Domenica 7 giugno 2020 – Sono loro, i bambini, la vera speranza dell’epoca post Covid. Durante il lockdown sono stati i più sacrificati, rinchiusi in casa a fare compiti, balletti ed esercizi spiegati ed illustrati da maestre e maestri in video-conferenza. Lo hanno fatto sempre con il loro entusiasmo seppur con qualche mamma, forse troppo ansiosa, che, da dietro lo smartphone, incitava loro a non sbagliare.
Hanno affrontato questi mesi di emergenza senza lamentarsi, senza uscire sui balconi a gridare la loro “prigionia”, senza paura di indossare una mascherina. E lo hanno fatto nella consapevolezza di quello che stava accadendo. Convivendo con la paura di un virus, piccolo, invisibile, che poteva uccidere.
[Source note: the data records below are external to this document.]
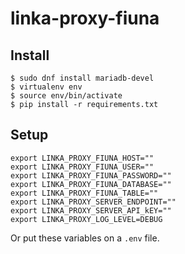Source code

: # linka-proxy-fiuna

## Install

```
$ sudo dnf install mariadb-devel
$ virtualenv env
$ source env/bin/activate
$ pip install -r requirements.txt
```

## Setup

```
export LINKA_PROXY_FIUNA_HOST=""
export LINKA_PROXY_FIUNA_USER=""
export LINKA_PROXY_FIUNA_PASSWORD=""
export LINKA_PROXY_FIUNA_DATABASE=""
export LINKA_PROXY_FIUNA_TABLE=""
export LINKA_PROXY_SERVER_ENDPOINT=""
export LINKA_PROXY_SERVER_API_kEY=""
export LINKA_PROXY_LOG_LEVEL=DEBUG
```

Or put these variables on a `.env` file.
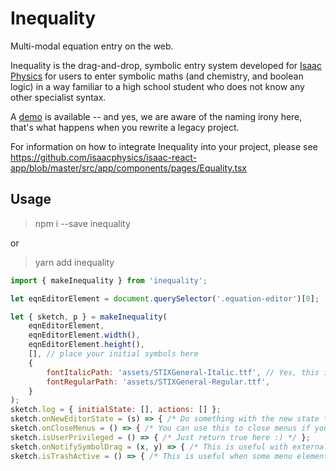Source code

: # Inequality

Multi-modal equation entry on the web.

Inequality is the drag-and-drop, symbolic entry system developed for [Isaac Physics](https://isaacphysics.org) for users to enter symbolic maths (and chemistry, and boolean logic) in a way familiar to a high school student who does not know any other specialist syntax.

A [demo](https://isaacphysics.org/equality) is available -- and yes, we are aware of the naming irony here, that's what happens when you rewrite a legacy project.

For information on how to integrate Inequality into your project, please see https://github.com/isaacphysics/isaac-react-app/blob/master/src/app/components/pages/Equality.tsx

## Usage

> npm i --save inequality

or

> yarn add inequality

```javascript
import { makeInequality } from 'inequality';

let eqnEditorElement = document.querySelector('.equation-editor')[0];

let { sketch, p } = makeInequality(
    eqnEditorElement,
    eqnEditorElement.width(),
    eqnEditorElement.height(),
    [], // place your initial symbols here
    {
        fontItalicPath: 'assets/STIXGeneral-Italic.ttf', // Yes, this is a little awkward but p5 wants to load fonts from paths...
        fontRegularPath: 'assets/STIXGeneral-Regular.ttf',
    }
);
sketch.log = { initialState: [], actions: [] };
sketch.onNewEditorState = (s) => { /* Do something with the new state */ };
sketch.onCloseMenus = () => { /* You can use this to close menus if you have hiding menus */ };
sketch.isUserPrivileged = () => { /* Just return true here :) */ };
sketch.onNotifySymbolDrag = (x, y) => { /* This is useful with external menus */ };
sketch.isTrashActive = () => { /* This is useful when some menu elements or buttons are DOM elements */ };
```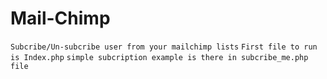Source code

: # Mail-Chimp
```Subcribe/Un-subcribe user from your mailchimp lists```
```First file to run is Index.php```
```simple subcription example is there in subcribe_me.php file```
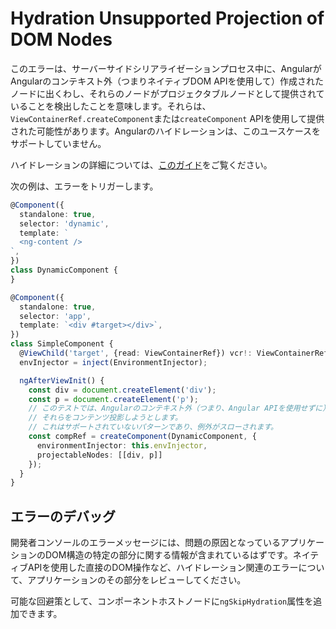 # Hydration Unsupported Projection of DOM Nodes

このエラーは、サーバーサイドシリアライゼーションプロセス中に、AngularがAngularのコンテキスト外（つまりネイティブDOM APIを使用して）作成されたノードに出くわし、それらのノードがプロジェクタブルノードとして提供されていることを検出したことを意味します。それらは、`ViewContainerRef.createComponent`または`createComponent` APIを使用して提供された可能性があります。Angularのハイドレーションは、このユースケースをサポートしていません。

ハイドレーションの詳細については、[このガイド](guide/hydration)をご覧ください。

次の例は、エラーをトリガーします。

```typescript
@Component({
  standalone: true,
  selector: 'dynamic',
  template: `
  <ng-content />
`,
})
class DynamicComponent {
}

@Component({
  standalone: true,
  selector: 'app',
  template: `<div #target></div>`,
})
class SimpleComponent {
  @ViewChild('target', {read: ViewContainerRef}) vcr!: ViewContainerRef;
  envInjector = inject(EnvironmentInjector);

  ngAfterViewInit() {
    const div = document.createElement('div');
    const p = document.createElement('p');
    // このテストでは、Angularのコンテキスト外（つまり、Angular APIを使用せずに）DOMノードを作成し、
    // それらをコンテンツ投影しようとします。
    // これはサポートされていないパターンであり、例外がスローされます。
    const compRef = createComponent(DynamicComponent, {
      environmentInjector: this.envInjector,
      projectableNodes: [[div, p]]
    });
  }
}
```

## エラーのデバッグ

開発者コンソールのエラーメッセージには、問題の原因となっているアプリケーションのDOM構造の特定の部分に関する情報が含まれているはずです。ネイティブAPIを使用した直接のDOM操作など、ハイドレーション関連のエラーについて、アプリケーションのその部分をレビューしてください。

可能な回避策として、コンポーネントホストノードに`ngSkipHydration`属性を追加できます。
Molti di loro, quelli più piccoli, hanno conosciuto la morte proprio in questi mesi. Ne hanno sentito parlare per giorni e giorni. E non è stato possibile nascondere loro quello che stava e che sta accadendo.
La foto di copertina è stata scattata ieri a Potenza. Una bambina di 9 anni, accompagnata dalla sua mamma, si è recata nella palestra dove si stanno effettuando i test sierologici disposti dal Ministero della salute. La mamma glielo avrà sicuramente spiegato. “Dobbiamo andare a fare una puntura. È importante per te e per tutti gli altri”. E la bambina ha detto si. È andata. E le hanno fatto il prelievo.
Ci sono poi tanti adulti, invece, che in quella palestra non ci sono andati (ha risposto alla chiamata solo il 42%). Non ci sono andati perché quando sono stati contattati dal numero 0655101060 pensavano fosse un call-center (nonostante la CRI e le varie Istituzioni hanno più volte comunicato di rispondere a quel numero e di partecipare allo screening) e non hanno risposto. Qualcuno non ha partecipato per paura. Qualcun altro non ha partecipato perché ha creduto alla fake news secondo la quale, durante il prelievo, ti inseriscono un microchip sotto pelle.
Ma per fortuna ci sono loro, i bambini: la vera speranza dell’epoca post Covid.